IF 1.3 Q1 Arts and Humanities Pub Date : 2021-04-01 DOI: 10.53637/CXBQ7117
V. Comino
A common and recurring theme in analyses of the causes of the Global Financial Crisis (‘GFC’) is the poor culture of corporations and financial institutions. It is unsurprising then, that in its aftermath, arguments that regulatory reform, absent a changed culture, will be ineffective gained momentum. The succession of corporate and banking scandals post-GFC, both globally and locally, suggests that corporations and banks have failed to address their cultural failings. Meanwhile, the perceived failure of regulators to hold to account wrongdoing corporations and directors, by not prosecuting them, has weakened public confidence and trust in the financial sector, regulators and political oversight. Indeed, trust in public institutions in Western liberal democracies is at an all-time low. Australia, up to the beginning of the COVID-19 crisis, has not been immune from this phenomenon as the Hayne Banking Royal Commission hearings have demonstrated. The focus of this article is on the role of ‘culture’ in corporations and the extent to which corporate culture can be used as a regulatory tool. It will contend that despite a wealth of scholarly work and commentary on ‘corporate culture’, efforts to use it as a legal mechanism in prosecutions and as a regulatory device to instil a superior culture in corporations remain problematic. This is not to say that recent initiatives that focus on culture as a key item of interest in the regulation of corporations, such as embedding Australian Securities and Investments Commission specialist staff in the major Australian banks are not important;only that it is unlikely that we will see public confidence and trust in corporations and regulators being restored any time soon. © 2021, University of New South Wales Law Journal. All rights reserved.
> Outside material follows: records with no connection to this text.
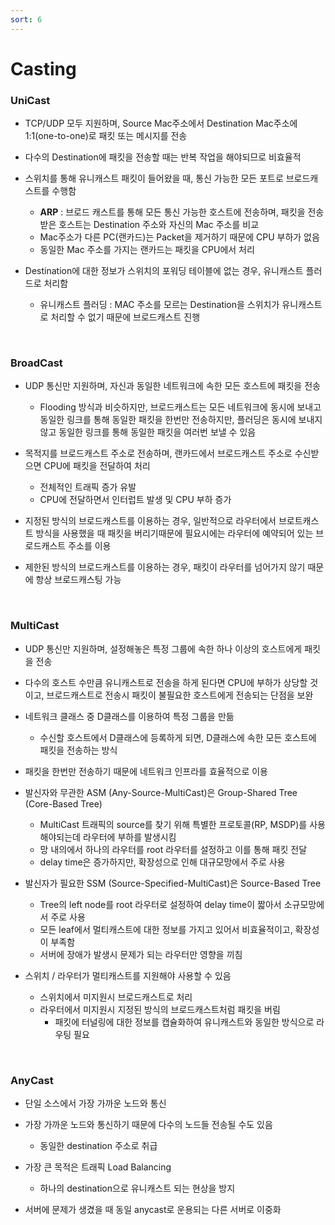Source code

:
 ```yaml
---
sort: 6
---
```


# Casting

### UniCast

* TCP/UDP 모두 지원하며, Source Mac주소에서 Destination Mac주소에 1:1(one-to-one)로 패킷 또는 메시지를 전송

* 다수의 Destination에 패킷을 전송할 때는 반복 작업을 해야되므로 비효율적
* 스위치를 통해 유니캐스트 패킷이 들어왔을 때, 통신 가능한 모든 포트로 브로드캐스트를 수행함
  * **ARP** : 브로드 캐스트를 통해 모든 통신 가능한 호스트에 전송하며, 패킷을 전송받은 호스트는 Destination 주소와 자신의 Mac 주소를 비교
  * Mac주소가 다른 PC(랜카드)는 Packet을 제거하기 때문에 CPU 부하가 없음
  * 동일한 Mac 주소를 가지는 랜카드는 패킷을 CPU에서 처리
* Destination에 대한 정보가 스위치의 포워딩 테이블에 없는 경우, 유니캐스트 플러드로 처리함
  * 유니캐스트 플러딩 : MAC 주소를 모르는 Destination을 스위치가 유니캐스트로 처리할 수 없기 때문에 브로드캐스트 진행

<br/>

### BroadCast

* UDP 통신만 지원하며, 자신과 동일한 네트워크에 속한 모든 호스트에 패킷을 전송
  * Flooding 방식과 비슷하지만, 브로드캐스트는 모든 네트워크에 동시에 보내고 동일한 링크를 통해 동일한 패킷을 한번만 전송하지만, 플러딩은 동시에 보내지 않고 동일한 링크를 통해 동일한 패킷을 여러번 보낼 수 있음
* 목적지를 브로드캐스트 주소로 전송하며, 랜카드에서 브로드캐스트 주소로 수신받으면 CPU에 패킷을 전달하여 처리
  * 전체적인 트래픽 증가 유발
  * CPU에 전달하면서 인터럽트 발생 및 CPU 부하 증가

* 지정된 방식의 브로드캐스트를 이용하는 경우, 일반적으로 라우터에서 브로트캐스트 방식을 사용했을 때 패킷을 버리기때문에 필요시에는 라우터에 예약되어 있는 브로드캐스트 주소를 이용
* 제한된 방식의 브로드캐스트를 이용하는 경우, 패킷이 라우터를 넘어가지 않기 때문에 항상 브로드캐스팅 가능

<br/>

### MultiCast

* UDP 통신만 지원하며, 설정해놓은 특정 그룹에 속한 하나 이상의 호스트에게 패킷을 전송
* 다수의 호스트 수만큼 유니캐스트로 전송을 하게 된다면 CPU에 부하가 상당할 것이고, 브로드캐스트로 전송시 패킷이 불필요한 호스트에게 전송되는 단점을 보완
* 네트워크 클래스 중 D클래스를 이용하여 특정 그룹을 만듦
  * 수신할 호스트에서 D클래스에 등록하게 되면, D클래스에 속한 모든 호스트에 패킷을 전송하는 방식

* 패킷을 한번만 전송하기 때문에 네트워크 인프라를 효율적으로 이용
* 발신자와 무관한 ASM (Any-Source-MultiCast)은 Group-Shared Tree (Core-Based Tree)
  * MultiCast 트래픽의 source를 찾기 위해 특별한 프로토콜(RP, MSDP)를 사용해야되는데 라우터에 부하를 발생시킴
  * 망 내의에서 하나의 라우터를 root 라우터를 설정하고 이를 통해 패킷 전달
  * delay time은 증가하지만, 확장성으로 인해 대규모망에서 주로 사용
* 발신자가 필요한 SSM (Source-Specified-MultiCast)은 Source-Based Tree
  * Tree의 left node를 root 라우터로 설정하여 delay time이 짧아서 소규모망에서 주로 사용
  * 모든 leaf에서 멀티캐스트에 대한 정보를 가지고 있어서 비효율적이고, 확장성이 부족함 
  * 서버에 장애가 발생시 문제가 되는 라우터만 영향을 끼침
* 스위치 / 라우터가 멀티캐스트를 지원해야 사용할 수 있음
  * 스위치에서 미지원시 브로드캐스트로 처리
  * 라우터에서 미지원시 지정된 방식의 브로드캐스트처럼 패킷을 버림
    * 패킷에 터널링에 대한 정보를 캡슐화하여 유니캐스트와 동일한 방식으로 라우팅 필요

<br/>

### AnyCast

* 단일 소스에서 가장 가까운 노드와 통신
* 가장 가까운 노드와 통신하기 때문에 다수의 노드들 전송될 수도 있음
  * 동일한 destination 주소로 취급

* 가장 큰 목적은 트래픽 Load Balancing
  * 하나의 destination으로 유니캐스트 되는 현상을 방지
* 서버에 문제가 생겼을 때 동일 anycast로 운용되는 다른 서버로 이중화
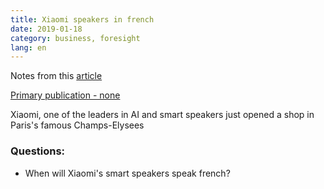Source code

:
 ```yaml
---
title: Xiaomi speakers in french
date: 2019-01-18
category: business, foresight
lang: en
---
```


Notes from this [article](https://twitter.com/xiaomi/status/1086304587949199362)

[Primary publication - none]()

Xiaomi, one of the leaders in AI and smart speakers just opened a shop in Paris's famous Champs-Elysees
	
### Questions:
* When will Xiaomi's smart speakers speak french?
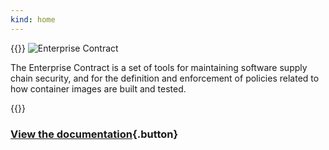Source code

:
```yaml
---
kind: home
---
```


<!-- Todo: The image should probably be in the layout somewhere, not embedded here in the markdown -->
{{<rawhtml>}}
<img src="/images/logo-title.png" alt="Enterprise Contract" class="logo-title">

<p class="big">
The Enterprise Contract is a set of tools for maintaining software supply
chain security, and for the definition and enforcement of policies related to
how container images are built and tested.
</p>

{{</rawhtml>}}

### [View the documentation](./docs/index.html){.button}
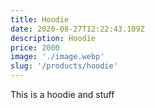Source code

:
 ```yaml
---
title: Hoodie
date: 2020-08-27T12:22:43.109Z
description: Hoodie
price: 2000
image: './image.webp'
slug: '/products/hoodie'
---
```

This is a hoodie and stuff
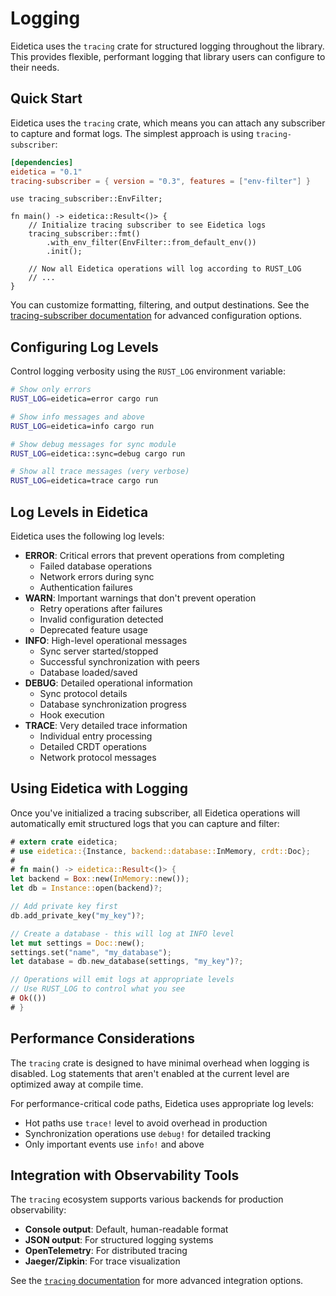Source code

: # Logging

Eidetica uses the `tracing` crate for structured logging throughout the library. This provides flexible, performant logging that library users can configure to their needs.

## Quick Start

Eidetica uses the `tracing` crate, which means you can attach any subscriber to capture and format logs. The simplest approach is using `tracing-subscriber`:

```toml
[dependencies]
eidetica = "0.1"
tracing-subscriber = { version = "0.3", features = ["env-filter"] }
```

```rust,ignore
use tracing_subscriber::EnvFilter;

fn main() -> eidetica::Result<()> {
    // Initialize tracing subscriber to see Eidetica logs
    tracing_subscriber::fmt()
        .with_env_filter(EnvFilter::from_default_env())
        .init();

    // Now all Eidetica operations will log according to RUST_LOG
    // ...
}
```

You can customize formatting, filtering, and output destinations. See the [tracing-subscriber documentation](https://docs.rs/tracing-subscriber) for advanced configuration options.

## Configuring Log Levels

Control logging verbosity using the `RUST_LOG` environment variable:

```bash
# Show only errors
RUST_LOG=eidetica=error cargo run

# Show info messages and above
RUST_LOG=eidetica=info cargo run

# Show debug messages for sync module
RUST_LOG=eidetica::sync=debug cargo run

# Show all trace messages (very verbose)
RUST_LOG=eidetica=trace cargo run
```

## Log Levels in Eidetica

Eidetica uses the following log levels:

- **ERROR**: Critical errors that prevent operations from completing
  - Failed database operations
  - Network errors during sync
  - Authentication failures
- **WARN**: Important warnings that don't prevent operation
  - Retry operations after failures
  - Invalid configuration detected
  - Deprecated feature usage
- **INFO**: High-level operational messages
  - Sync server started/stopped
  - Successful synchronization with peers
  - Database loaded/saved
- **DEBUG**: Detailed operational information
  - Sync protocol details
  - Database synchronization progress
  - Hook execution
- **TRACE**: Very detailed trace information
  - Individual entry processing
  - Detailed CRDT operations
  - Network protocol messages

## Using Eidetica with Logging

Once you've initialized a tracing subscriber, all Eidetica operations will automatically emit structured logs that you can capture and filter:

```rust
# extern crate eidetica;
# use eidetica::{Instance, backend::database::InMemory, crdt::Doc};
#
# fn main() -> eidetica::Result<()> {
let backend = Box::new(InMemory::new());
let db = Instance::open(backend)?;

// Add private key first
db.add_private_key("my_key")?;

// Create a database - this will log at INFO level
let mut settings = Doc::new();
settings.set("name", "my_database");
let database = db.new_database(settings, "my_key")?;

// Operations will emit logs at appropriate levels
// Use RUST_LOG to control what you see
# Ok(())
# }
```

## Performance Considerations

The `tracing` crate is designed to have minimal overhead when logging is disabled. Log statements that aren't enabled at the current level are optimized away at compile time.

For performance-critical code paths, Eidetica uses appropriate log levels:

- Hot paths use `trace!` level to avoid overhead in production
- Synchronization operations use `debug!` for detailed tracking
- Only important events use `info!` and above

## Integration with Observability Tools

The `tracing` ecosystem supports various backends for production observability:

- **Console output**: Default, human-readable format
- **JSON output**: For structured logging systems
- **OpenTelemetry**: For distributed tracing
- **Jaeger/Zipkin**: For trace visualization

See the [`tracing` documentation](https://docs.rs/tracing) for more advanced integration options.
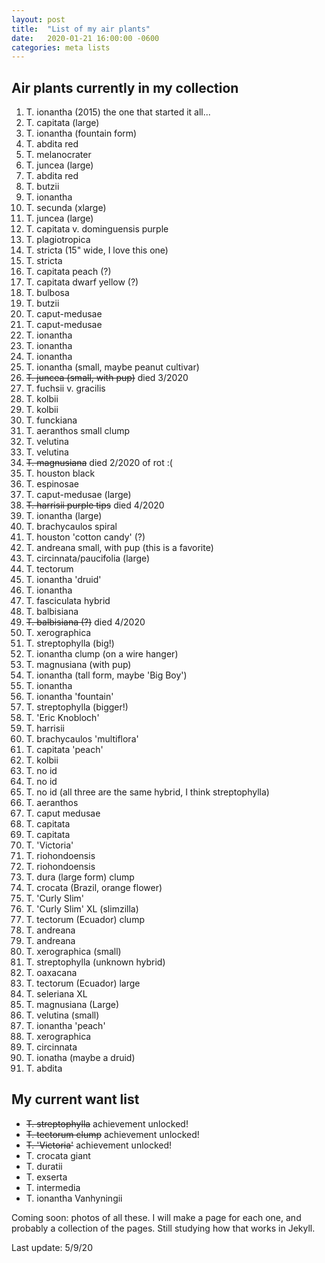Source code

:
 ```yaml
---
layout: post
title:  "List of my air plants"
date:   2020-01-21 16:00:00 -0600
categories: meta lists
---
```


## Air plants currently in my collection

1. T. ionantha (2015) the one that started it all...
2. T. capitata (large)
3. T. ionantha (fountain form)
4. T. abdita red
5. T. melanocrater
6. T. juncea (large)
7. T. abdita red
8. T. butzii
9. T. ionantha
10. T. secunda (xlarge)
11. T. juncea (large)
12. T. capitata v. dominguensis purple
13. T. plagiotropica
14. T. stricta (15" wide, I love this one)
15. T. stricta
16. T. capitata peach (?)
17. T. capitata dwarf yellow (?)
18. T. bulbosa
19. T. butzii
20. T. caput-medusae
21. T. caput-medusae
22. T. ionantha
23. T. ionantha
24. T. ionantha
25. T. ionantha (small, maybe peanut cultivar)
26. ~~T. juncea (small, with pup)~~ died 3/2020
27. T. fuchsii v. gracilis
28. T. kolbii
29. T. kolbii
30. T. funckiana
31. T. aeranthos small clump
32. T. velutina
33. T. velutina
34. ~~T. magnusiana~~ died 2/2020 of rot :(
35. T. houston black
36. T. espinosae
37. T. caput-medusae (large)
38. ~~T. harrisii purple tips~~ died 4/2020
39. T. ionantha (large)
40. T. brachycaulos spiral
41. T. houston 'cotton candy' (?)
42. T. andreana small, with pup (this is a favorite)
43. T. circinnata/paucifolia (large)
44. T. tectorum
45. T. ionantha 'druid'
46. T. ionantha
47. T. fasciculata hybrid
48. T. balbisiana
49. ~~T. balbisiana (?)~~ died 4/2020
50. T. xerographica
51. T. streptophylla (big!)
52. T. ionantha clump (on a wire hanger)
53. T. magnusiana (with pup)
54. T. ionantha (tall form, maybe 'Big Boy')
55. T. ionantha
56. T. ionantha 'fountain'
57. T. streptophylla (bigger!)
58. T. 'Eric Knobloch'
59. T. harrisii
60. T. brachycaulos 'multiflora'
61. T. capitata 'peach'
62. T. kolbii
63. T. no id
64. T. no id
65. T. no id (all three are the same hybrid, I think streptophylla)
66. T. aeranthos
67. T. caput medusae
68. T. capitata
69. T. capitata
70. T. 'Victoria'
71. T. riohondoensis
72. T. riohondoensis
73. T. dura (large form) clump
74. T. crocata (Brazil, orange flower)
75. T. 'Curly Slim'
76. T. 'Curly Slim' XL (slimzilla)
77. T. tectorum (Ecuador) clump
78. T. andreana
79. T. andreana
80. T. xerographica (small)
81. T. streptophylla (unknown hybrid)
82. T. oaxacana
83. T. tectorum (Ecuador) large
84. T. seleriana XL
85. T. magnusiana (Large)
86. T. velutina (small)
87. T. ionantha 'peach'
88. T. xerographica
89. T. circinnata
90. T. ionatha (maybe a druid)
91. T. abdita

## My current want list

* ~~T. streptophylla~~ achievement unlocked!
* ~~T. tectorum clump~~ achievement unlocked!
* ~~T. 'Victoria'~~ achievement unlocked!
* T. crocata giant
* T. duratii
* T. exserta
* T. intermedia
* T. ionantha Vanhyningii

Coming soon: photos of all these. I will make a page for each one, and probably a collection of the pages. Still studying how that works in Jekyll.

Last update: 5/9/20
在分析全球金融危机的原因时,一个常见且反复出现的主题是企业和金融机构的不良文化。因此,毫不奇怪,在其后果中,认为监管改革在没有改变文化的情况下将无效的论点愈演愈烈。全球和地方金融危机后接连发生的企业和银行丑闻表明,企业和银行未能解决其文化缺陷。与此同时,监管机构未能追究不法行为公司和董事的责任,不起诉他们,削弱了公众对金融部门、监管机构和政治监督的信心和信任。事实上,西方自由民主国家对公共机构的信任度处于历史最低水平。正如海恩银行皇家委员会听证会所表明的那样,直到新冠肺炎危机开始,澳大利亚也未能免受这一现象的影响。本文的重点是“文化”在企业中的作用,以及企业文化在多大程度上可以被用作监管工具。它将辩称,尽管有大量关于“企业文化”的学术工作和评论,但将其作为起诉的法律机制和向企业灌输优越文化的监管手段的努力仍然存在问题。这并不是说,最近将文化作为公司监管的一个关键利益项目的举措并不重要,例如在澳大利亚主要银行派驻澳大利亚证券和投资委员会的专业人员;只是,我们不太可能很快看到公众对企业和监管机构的信心和信任得到恢复。©2021,新南威尔士大学法律期刊。保留所有权利。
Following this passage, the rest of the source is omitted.